In 2017, the National Park Service approved a plan to restore the clock tower building and turn it into a visitor center. The plan also calls for reconstructing the main gateway between the factory and housing areas. Toxic soil had to be first removed from the site. The soil was contaminated by waste materials when the factory was in use. The new visitor center opened on Labor Day, September 6, 2021. In attendance were local and national officials, including Illinois Governor J. B. Pritzker, and Secretary of the Interior Deb Haaland. The site opened to the public after the restoration of the Administration Building.

The Consolidated Appropriations Act, 2023 redesignated the site as Pullman National Historical Park in December 2022.
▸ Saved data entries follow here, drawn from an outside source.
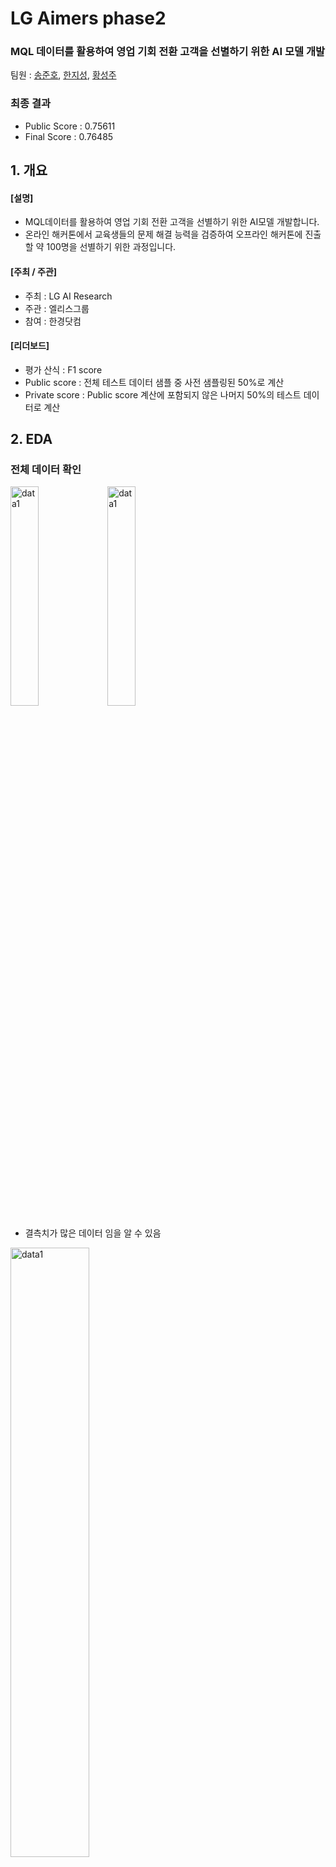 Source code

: # LG Aimers phase2

### MQL 데이터를 활용하여 영업 기회 전환 고객을 선별하기 위한 AI 모델 개발
팀원 : [송준호](https://github.com/Junoflows), [한지성](https://github.com/jisung99), [황성주](https://github.com/svng-zu)

### 최종 결과
+ Public Score : 0.75611
+ Final Score : 0.76485

## 1. 개요
#### [설명]
+ MQL데이터를 활용하여 영업 기회 전환 고객을 선별하기 위한 AI모델 개발합니다.
+ 온라인 해커톤에서 교육생들의 문제 해결 능력을 검증하여 오프라인 해커톤에 진출할 약 100명을 선별하기 위한 과정입니다.

#### [주최 / 주관]
+ 주최 : LG AI Research
+ 주관 : 엘리스그룹
+ 참여 : 한경닷컴

#### [리더보드]
+ 평가 산식 : F1 score
+ Public score : 전체 테스트 데이터 샘플 중 사전 샘플링된 50%로 계산
+ Private score : Public score 계산에 포함되지 않은 나머지 50%의 테스트 데이터로 계산
  
## 2. EDA
### 전체 데이터 확인
<img src="https://github.com/svng-zu/LG-AIMERS/assets/70852514/9bae032e-b21f-42cf-bb43-fda2c30f461e" alt="data1" width="30%" height="30%">
<img src="https://github.com/svng-zu/LG-AIMERS/assets/70852514/06ec7602-f1b7-4223-9e87-240d15f620f9" alt="data1" width="30%" height="30%"> <br/>

+ 결측치가 많은 데이터 임을 알 수 있음

<img src="https://github.com/svng-zu/LG-AIMERS/assets/70852514/fc7496a8-71a4-4e15-9745-3ab54bb6fa59" alt="data1" width="50%" height="50%">

+ 타겟 변수 is_converted 의 True, False 비율이 약 11: 1로 불균형이 있음을 알 수 있음
+ 클래스 불균형 데이터는 모델 학습 시 과적합의 위험이 큼
  + 언더샘플링으로 해결

<br/>

### 범주형 변수
<img src="https://github.com/svng-zu/LG-AIMERS/assets/70852514/c3bd18ae-8371-4e30-8cad-2c185750fd4c" alt="data" width=30% height=30%>
<img src="https://github.com/svng-zu/LG-AIMERS/assets/70852514/ee3fd6df-0429-46b3-927c-ac8293a9e9bf" alt="data" width=30% height=30%>
<img src="https://github.com/svng-zu/LG-AIMERS/assets/70852514/fdb061c3-9a6c-4c4c-aa0f-f3c916246ef3" alt="data" width=30% height=30%>

+ 대부분의 변수에서 희소 범주의 개수가 많음
+ 희소 범주들은 모델 학습 시 트리의 깊이가 깊어지고 과적합으로 모델 성능 저하시킴
  + 희소 범주를 '기타' 범주로 처리

### 수치형 변수
<img src="https://github.com/svng-zu/LG-AIMERS/assets/70852514/ccff87f9-e838-4de0-aec4-47fe1caab7e8" alt="data" width=50% height=50%>

<br/>

#### 상관계수
<img src="https://github.com/svng-zu/LG-AIMERS/assets/70852514/5d40481f-2a2b-4191-be82-bd957a022311" alt="data" width=50% height=50%>

+ 변수간의 상관성이 적음을 알 수 있음
  
<br/>

## 3. 데이터 전처리
### 컬럼 삭제
+ 중복 변수 제거 : customer_country.1
+ 결측치가 과반인 변수는 제거 : product_subcategory, product_modelname, business_area, business_subarea
+ 변수 중요도가 매우 낮은 변수 제거 : id_strategic_ver, it_strategic_ver, idit_strategic_ver, ver_cus, ver_pro

<img src="https://github.com/svng-zu/LG-AIMERS/assets/70852514/0b20e0d1-c783-4a7f-a6d9-bcb66c09792e" alt="data" width=70% height=70%>

### 같은 의미의 다른 데이터는 같은 범주로 처리
+ etc, other, others $\rightarrow$ etc
+ end-customer, end customer, end-user $\rightarrow$ end_user

<br/>

### 개수가 1개인 범주들을 기타 처리
+ 결측치와는 다르게 처리

<br/>

### 결측치 처리
+ 수치형 데이터는 0 대체해도 무방 했음
+ 범주형은 None이라는 문자열로 범주처럼 처리
<br/>

## 4. 모델링

### 모델 선택
#### autoML - pycaret 사용

__pycaret__ <br/>
ML workflow을 자동화 하는 opensource library로 여러 머신러닝 task에서 사용하는 모델들을 하나의 환경에서 비교하고 튜닝하는 등 간단한 코드를 통해 편리하게 사용할 수 있도록 자동화환 라이브러리

#### autoML 실행결과
<img src="https://github.com/svng-zu/LG-AIMERS/assets/70852514/1571c80d-74b2-40ce-bf06-91e4caea475e" alt="data" width=70% height=70%>

+ 각 모델에 대해서 어떤 모델을, 몇 개를 조합할 것인지에 대한 실험이 필요

<br/>

## 5. 과적합 핸들링

### 1. 언더샘플링
+ 타겟 변수의 True와 False 값의 비율이 약 11:1로 클래스 불균형이 심한 상태임
+ 이를 그대로 학습하게 되면 False 클래스에 편향된 모델이 되기 때문에 오버 샘플링 / 언더 샘플링을 진행
+ 실험 결과 언더 샘플링의 F1-score가 더 높아 언더 샘플링을 진행

정보 손실의 위험 $\rightarrow$ 앙상블 + 보팅으로 해결

<img src="https://github.com/svng-zu/LG-AIMERS/assets/70852514/cec9466f-2b4e-4ecc-9aae-41c4f86337ef" alt="data" width=50% height=50% left=0>

+ public score 0.2.. 에서 0.6 대로 상승

<br/>

### 2. 앙상블
+ 여러개의 예측 모델을 결합하여 과적합을 줄이고 모델을 일반화하는 방법
+ 앞서 고른 상위 5개 모델을 앙상블하여 모델 일반화 진행 함.

<br/>

### 3. 모델 학습 시 편향되어 학습되는 요인 찾기
+ train 데이터에서 customer_idx = 25096 의 경우 영업 횟수 2421 모두 성공한 것으로 관측됨. 
+ train 데이터의 True 개수가 4850개 임을 생각하면 위 idx에 편향되어 학습된다고 판단함
+ pubilc score 0.7대로 상승

<br/>

### 4. Voting
+ 언더 샘플링 시 정보손실의 문제가 있음.
+ False 데이터 54449 개를 랜덤 셔플 후, 모두 20등분하고 True와 합쳐 클래스 비율이 1:1인 데이터셋 20개를 생성.
+ 각 셔플의 모델에서의 결과를 확률로 받은 후 0, 1 클래스의 확률을 평균을 내어 최종 결과로 생성 (Soft voting)
$\rightarrow$ public score 0.02 정도 상승을 보임

<br/>

## 6. AB test
![image](https://github.com/Junoflows/LG_Aimers_phase2/assets/108385417/2717cbda-04ff-43da-87d6-7e2d8b8ca309)

+ 모델 학습은 GridSearch를 이용

<br/>

## 7. 결과 및 리뷰

### 모델 선택
앞서 선택한 5개 모델 중 5개, 3개, 1개로 나누어 앙상블 후 가장 public score가 높은 모델 선택
+ 'xgb' 1개 사용시 가장 성능이 높음.

### 리뷰
+ 실제 현업에서 사용하는 데이터는 전처리에 많은 시간을 쏟아야 한다는 것을 느낌
+ 과적합을 해결하기 위해 많은 고민을 했고 그 과정에서 데이터와 모델에 대한 이해를 키울 수 있었음
+ AutoML 의 pycaret 을 일찍 적용했더라면 실험 과정의 튜닝 시간을 효율적으로 사용했을 것 같음
+ 임의로 설정한 값들에 대해 정확한 튜닝을 하지 못하였던 것이 아쉬움(시간 및 제출 횟수 부족)

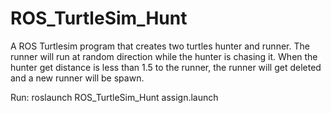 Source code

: # ROS_TurtleSim_Hunt
A ROS Turtlesim program that creates two turtles hunter and runner. The runner will run at random direction while the hunter is chasing it. When the hunter get distance is less than 1.5 to the runner, the runner will get deleted and a new runner will be spawn.

Run: roslaunch ROS_TurtleSim_Hunt assign.launch
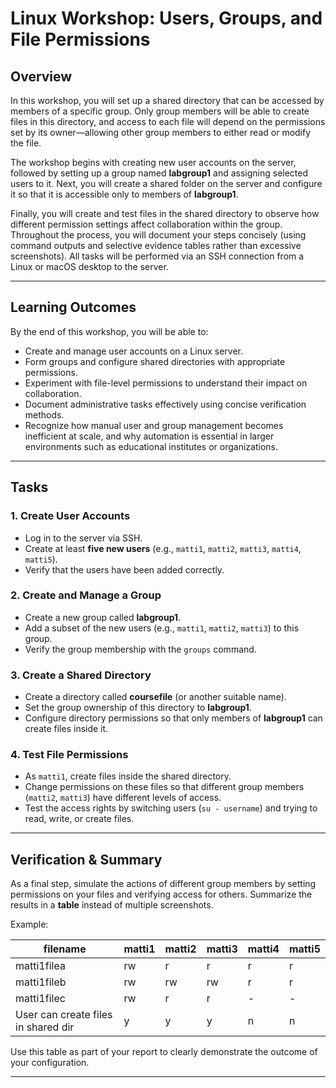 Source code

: # Linux Workshop: Users, Groups, and File Permissions

## Overview
In this workshop, you will set up a shared directory that can be accessed by members of a specific group. Only group members will be able to create files in this directory, and access to each file will depend on the permissions set by its owner—allowing other group members to either read or modify the file.

The workshop begins with creating new user accounts on the server, followed by setting up a group named **labgroup1** and assigning selected users to it. Next, you will create a shared folder on the server and configure it so that it is accessible only to members of **labgroup1**.

Finally, you will create and test files in the shared directory to observe how different permission settings affect collaboration within the group. Throughout the process, you will document your steps concisely (using command outputs and selective evidence tables rather than excessive screenshots). All tasks will be performed via an SSH connection from a Linux or macOS desktop to the server.

---

## Learning Outcomes
By the end of this workshop, you will be able to:

- Create and manage user accounts on a Linux server.  
- Form groups and configure shared directories with appropriate permissions.  
- Experiment with file-level permissions to understand their impact on collaboration.  
- Document administrative tasks effectively using concise verification methods.  
- Recognize how manual user and group management becomes inefficient at scale, and why automation is essential in larger environments such as educational institutes or organizations.  

---

## Tasks

### 1. Create User Accounts
- Log in to the server via SSH.  
- Create at least **five new users** (e.g., `matti1`, `matti2`, `matti3`, `matti4`, `matti5`).  
- Verify that the users have been added correctly.  

### 2. Create and Manage a Group
- Create a new group called **labgroup1**.  
- Add a subset of the new users (e.g., `matti1`, `matti2`, `matti3`) to this group.  
- Verify the group membership with the `groups` command.  

### 3. Create a Shared Directory
- Create a directory called **coursefile** (or another suitable name).  
- Set the group ownership of this directory to **labgroup1**.  
- Configure directory permissions so that only members of **labgroup1** can create files inside it.  

### 4. Test File Permissions
- As `matti1`, create files inside the shared directory.  
- Change permissions on these files so that different group members (`matti2`, `matti3`) have different levels of access.  
- Test the access rights by switching users (`su - username`) and trying to read, write, or create files.  

---

## Verification & Summary
As a final step, simulate the actions of different group members by setting permissions on your files and verifying access for others. Summarize the results in a **table** instead of multiple screenshots.  

Example:

| filename     | matti1 | matti2 | matti3 | matti4 | matti5 |
|--------------|--------|--------|--------|--------|--------|
| matti1filea  | rw     | r      | r      | r      | r      |
| matti1fileb  | rw     | rw     | rw     | r      | r      |
| matti1filec  | rw     | r      | r      | -      | -      |
| User can create files in shared dir | y | y | y | n | n |

Use this table as part of your report to clearly demonstrate the outcome of your configuration.

---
== Interpretive programs ==
Pullman National Historical Park partners with the non-profit 501(c)(3) American Passenger Rail Heritage Foundation to provide on-board educational programs for train passengers on the South Shore Line. On select Saturdays, Interpretive Guides with the APRHF Rail Rangers ride roundtrip between Millennium Station and South Bend International Airport station to provide narration about the park and the other sites passengers see outside their window.

== In popular culture ==
In the 2004 animated Christmas film The Polar Express, which references several pieces of railroad history, the look of the buildings at the North Pole Square were inspired by the Pullman Factory.